Bei Kampagnen, die Sie zum Beispiel für die SBB oder die ZKB umsetzten, sehe ich etwa den braungebrannten Mittfünfziger mit weissem Dreitagebart oder die verschmitzt-rüstige Oma. Keine besonders ungesehenen Typen.
Natürlich hängt es auch immer von Kunden und seinen Zielgruppen ab. Ein Beispiel ist das Bundesamt für Gesundheit (BAG). Sie haben klar die Vorstellung: Zeigt uns nicht nur die junge, hübsche, schlanke Schweiz; zeigt uns die Schweiz. Ich persönlich finde alles gut, das öffnet und die Welt mehr zeigt, wie sie ist.

Wo liegt der Sweetspot von «perfectly imperfect» zu einfach nur «imperfect» bei Werbung?
Mir ist es wichtig, nicht zu lügen. Nichts zu verkaufen, das so nicht ist. Aber in Massen aufhübschen darf man. Am liebsten habe ich als Werberin Produkte, die gut sind und bei denen ich keine falschen Versprechen machen muss.

Im Museum
Die Ausstellung «Perfectly Imperfect.

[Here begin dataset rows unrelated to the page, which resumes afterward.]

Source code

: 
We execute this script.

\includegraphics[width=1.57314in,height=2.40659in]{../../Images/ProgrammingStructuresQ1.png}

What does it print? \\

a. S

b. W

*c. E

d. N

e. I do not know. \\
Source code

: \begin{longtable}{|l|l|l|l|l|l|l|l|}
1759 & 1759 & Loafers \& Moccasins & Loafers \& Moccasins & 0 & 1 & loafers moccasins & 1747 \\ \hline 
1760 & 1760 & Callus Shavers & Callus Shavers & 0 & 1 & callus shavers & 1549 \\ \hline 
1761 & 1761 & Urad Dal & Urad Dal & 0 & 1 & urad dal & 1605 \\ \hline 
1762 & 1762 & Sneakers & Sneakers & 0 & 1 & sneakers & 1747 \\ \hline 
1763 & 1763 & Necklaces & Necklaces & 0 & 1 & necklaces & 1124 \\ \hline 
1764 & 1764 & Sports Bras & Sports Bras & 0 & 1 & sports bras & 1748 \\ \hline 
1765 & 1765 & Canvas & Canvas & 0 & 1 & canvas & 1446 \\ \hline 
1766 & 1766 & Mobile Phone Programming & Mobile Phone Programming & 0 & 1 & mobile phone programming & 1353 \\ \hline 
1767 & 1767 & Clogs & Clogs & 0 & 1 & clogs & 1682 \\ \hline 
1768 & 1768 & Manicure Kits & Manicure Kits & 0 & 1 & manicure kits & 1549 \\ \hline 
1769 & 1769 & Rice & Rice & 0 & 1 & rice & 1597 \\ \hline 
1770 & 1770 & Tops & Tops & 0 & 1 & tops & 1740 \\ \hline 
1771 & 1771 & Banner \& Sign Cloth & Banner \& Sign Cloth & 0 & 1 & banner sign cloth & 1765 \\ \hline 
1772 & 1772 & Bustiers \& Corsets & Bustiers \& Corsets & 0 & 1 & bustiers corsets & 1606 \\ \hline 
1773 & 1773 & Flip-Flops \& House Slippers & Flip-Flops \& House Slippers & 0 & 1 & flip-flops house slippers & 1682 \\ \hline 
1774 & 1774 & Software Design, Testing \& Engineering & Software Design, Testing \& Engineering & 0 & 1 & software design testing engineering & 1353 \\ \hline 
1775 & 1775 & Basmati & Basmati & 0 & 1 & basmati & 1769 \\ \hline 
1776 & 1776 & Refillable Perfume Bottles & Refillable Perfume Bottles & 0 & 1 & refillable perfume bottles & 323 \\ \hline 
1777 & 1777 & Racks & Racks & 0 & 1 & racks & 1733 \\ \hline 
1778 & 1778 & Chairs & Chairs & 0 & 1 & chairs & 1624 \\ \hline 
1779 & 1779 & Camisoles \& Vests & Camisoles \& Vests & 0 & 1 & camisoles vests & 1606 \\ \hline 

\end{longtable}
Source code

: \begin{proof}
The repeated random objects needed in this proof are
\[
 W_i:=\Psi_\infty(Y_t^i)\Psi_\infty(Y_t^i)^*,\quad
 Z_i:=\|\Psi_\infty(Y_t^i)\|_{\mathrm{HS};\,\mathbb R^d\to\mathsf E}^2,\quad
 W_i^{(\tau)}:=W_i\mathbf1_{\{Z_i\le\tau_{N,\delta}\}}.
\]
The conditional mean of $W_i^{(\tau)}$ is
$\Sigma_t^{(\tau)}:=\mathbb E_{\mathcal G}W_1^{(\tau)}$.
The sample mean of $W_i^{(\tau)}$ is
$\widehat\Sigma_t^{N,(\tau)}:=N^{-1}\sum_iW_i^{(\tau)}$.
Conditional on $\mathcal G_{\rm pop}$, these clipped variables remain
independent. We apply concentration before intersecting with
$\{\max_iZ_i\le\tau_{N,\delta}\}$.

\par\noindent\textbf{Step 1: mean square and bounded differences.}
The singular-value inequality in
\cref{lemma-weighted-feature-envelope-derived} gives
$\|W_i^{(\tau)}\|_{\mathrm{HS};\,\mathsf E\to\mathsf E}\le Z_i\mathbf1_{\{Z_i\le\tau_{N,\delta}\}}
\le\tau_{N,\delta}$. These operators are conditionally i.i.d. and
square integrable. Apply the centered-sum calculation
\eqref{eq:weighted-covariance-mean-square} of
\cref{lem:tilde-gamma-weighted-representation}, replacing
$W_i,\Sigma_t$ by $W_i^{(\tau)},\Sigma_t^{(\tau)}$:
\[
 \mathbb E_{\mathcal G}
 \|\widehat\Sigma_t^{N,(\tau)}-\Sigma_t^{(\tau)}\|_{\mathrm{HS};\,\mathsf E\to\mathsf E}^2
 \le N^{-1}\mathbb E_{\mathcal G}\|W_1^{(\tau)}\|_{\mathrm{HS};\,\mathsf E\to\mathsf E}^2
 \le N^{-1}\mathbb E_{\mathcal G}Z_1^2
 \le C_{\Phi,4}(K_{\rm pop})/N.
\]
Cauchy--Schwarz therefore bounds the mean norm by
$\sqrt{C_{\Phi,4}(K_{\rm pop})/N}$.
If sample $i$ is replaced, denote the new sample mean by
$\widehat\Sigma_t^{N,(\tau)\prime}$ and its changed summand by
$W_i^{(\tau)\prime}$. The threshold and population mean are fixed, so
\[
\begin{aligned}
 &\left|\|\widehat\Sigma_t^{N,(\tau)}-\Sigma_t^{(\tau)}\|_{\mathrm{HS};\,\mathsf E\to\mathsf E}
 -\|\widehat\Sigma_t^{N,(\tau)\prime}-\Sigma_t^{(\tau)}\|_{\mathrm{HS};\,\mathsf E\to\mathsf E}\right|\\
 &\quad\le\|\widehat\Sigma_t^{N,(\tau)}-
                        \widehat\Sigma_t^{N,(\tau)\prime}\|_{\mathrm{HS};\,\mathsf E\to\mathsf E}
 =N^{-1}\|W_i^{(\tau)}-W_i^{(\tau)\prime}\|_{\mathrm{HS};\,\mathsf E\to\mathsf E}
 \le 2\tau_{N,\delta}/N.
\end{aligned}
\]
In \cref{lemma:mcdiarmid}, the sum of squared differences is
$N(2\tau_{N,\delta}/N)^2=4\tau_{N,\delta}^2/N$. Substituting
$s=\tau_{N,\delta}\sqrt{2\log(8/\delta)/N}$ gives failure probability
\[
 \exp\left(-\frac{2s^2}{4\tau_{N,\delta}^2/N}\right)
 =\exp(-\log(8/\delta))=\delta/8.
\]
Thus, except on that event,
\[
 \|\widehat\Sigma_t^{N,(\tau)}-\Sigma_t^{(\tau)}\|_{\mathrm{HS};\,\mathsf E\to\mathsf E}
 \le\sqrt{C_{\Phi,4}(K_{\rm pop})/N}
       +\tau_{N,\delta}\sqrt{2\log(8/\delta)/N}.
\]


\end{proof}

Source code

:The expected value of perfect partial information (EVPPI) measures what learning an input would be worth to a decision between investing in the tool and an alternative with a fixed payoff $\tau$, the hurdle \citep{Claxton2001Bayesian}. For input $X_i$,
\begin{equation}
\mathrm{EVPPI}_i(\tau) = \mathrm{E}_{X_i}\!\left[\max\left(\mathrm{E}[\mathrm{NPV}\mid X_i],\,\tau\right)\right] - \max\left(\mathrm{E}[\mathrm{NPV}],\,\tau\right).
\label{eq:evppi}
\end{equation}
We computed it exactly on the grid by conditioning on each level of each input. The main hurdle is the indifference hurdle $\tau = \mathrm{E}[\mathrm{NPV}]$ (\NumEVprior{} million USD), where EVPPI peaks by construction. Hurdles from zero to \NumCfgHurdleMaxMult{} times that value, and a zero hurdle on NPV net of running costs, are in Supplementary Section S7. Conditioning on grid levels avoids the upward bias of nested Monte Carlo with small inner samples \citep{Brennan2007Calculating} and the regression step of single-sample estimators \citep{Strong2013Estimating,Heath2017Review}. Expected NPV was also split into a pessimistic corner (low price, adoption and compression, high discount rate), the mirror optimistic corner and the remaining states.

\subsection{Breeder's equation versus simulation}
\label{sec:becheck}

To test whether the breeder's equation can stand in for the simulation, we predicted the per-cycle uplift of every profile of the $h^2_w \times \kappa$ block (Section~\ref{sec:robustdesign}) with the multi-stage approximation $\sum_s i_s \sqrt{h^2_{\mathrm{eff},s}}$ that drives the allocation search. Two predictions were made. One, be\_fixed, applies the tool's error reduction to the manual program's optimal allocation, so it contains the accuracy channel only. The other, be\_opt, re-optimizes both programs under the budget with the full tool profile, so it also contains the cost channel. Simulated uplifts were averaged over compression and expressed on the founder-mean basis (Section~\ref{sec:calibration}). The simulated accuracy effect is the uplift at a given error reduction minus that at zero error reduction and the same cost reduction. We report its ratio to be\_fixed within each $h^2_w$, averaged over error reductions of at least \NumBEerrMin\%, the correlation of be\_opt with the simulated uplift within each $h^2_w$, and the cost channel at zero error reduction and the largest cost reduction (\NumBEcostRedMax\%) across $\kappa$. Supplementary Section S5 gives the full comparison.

Makel, Mankos und Defekte» ist aktuell in Winterthur zu sehen.
23. November 2023 - 12. Mai 2024 Gewerbemuseum Winterthur
Zur Ausstellung

Wann hört für Sie in der Werbung der Spass mit dem Unfertigen und Unpassenden auf?
Zum Authentischsein gehört echte Authentizität. Wenn ich zum Beispiel herausfinden würde, dass die Digitec-Kundenrezensionen gar nicht von echten Konsumenten und Konsumentinnen stammen, sondern von einem Werbetexter, der sich das ausgedacht hat, dann wäre ich recht enttäuscht.

Um nochmals auf das Ausstellungsthema zurückzukommen: Gibt es bei Ihren Kreativprozessen auch Fehler oder Mankos, aus denen gute Werbung entsteht?
Dies kann bei allen Momenten des Kreativprozesses passieren: beim Konzepten, beim Texten, beim Gestalten, beim Fotografieren, beim Filmen, beim Musikkomponieren. Es gibt immer die Möglichkeit, nicht «das Perfekte» zu wählen. Das hat auch viel mit Erfahrung zu tun, da noch einen Schritt weiterzugehen.

Ist Ihnen dies schon passiert?
Oft passiert es beim Werbefilm. Man plant alles ganz genau und dann sieht man das Resultat und merkt: viel zu lang, viel zu kompliziert. Der Schnitt muss dann korrigieren, was man falsch plante.

Arbeiten Sie in Ihrer Agentur manchmal auch ganz bewusst mit dem Unperfekten?
Für das BAG haben wir während Corona einen Solidaritätsspot gemacht, wo wir gar nicht anders konnten als ihn unperfekt zu machen. Verschiedene Prominente nahmen ein Statement auf, zum Beispiel Alain Berset oder Roger Federer. Doch wir konnten wegen den damaligen Corona-Bedingungen keine Filmcrew zu ihnen schicken. Die Promis filmten also selbst. So, wie es gerade kam. Einmal hoch, einmal quer. Wir mussten dann mit dem Material arbeiten, das wir bekamen. Da war viel «unperfektes» Material dabei. Trotzdem haben wir es geschafft, mit diesem Material etwas zu kreieren, das Menschen berührte. Manchmal ist das Unperfekte eben genau richtig.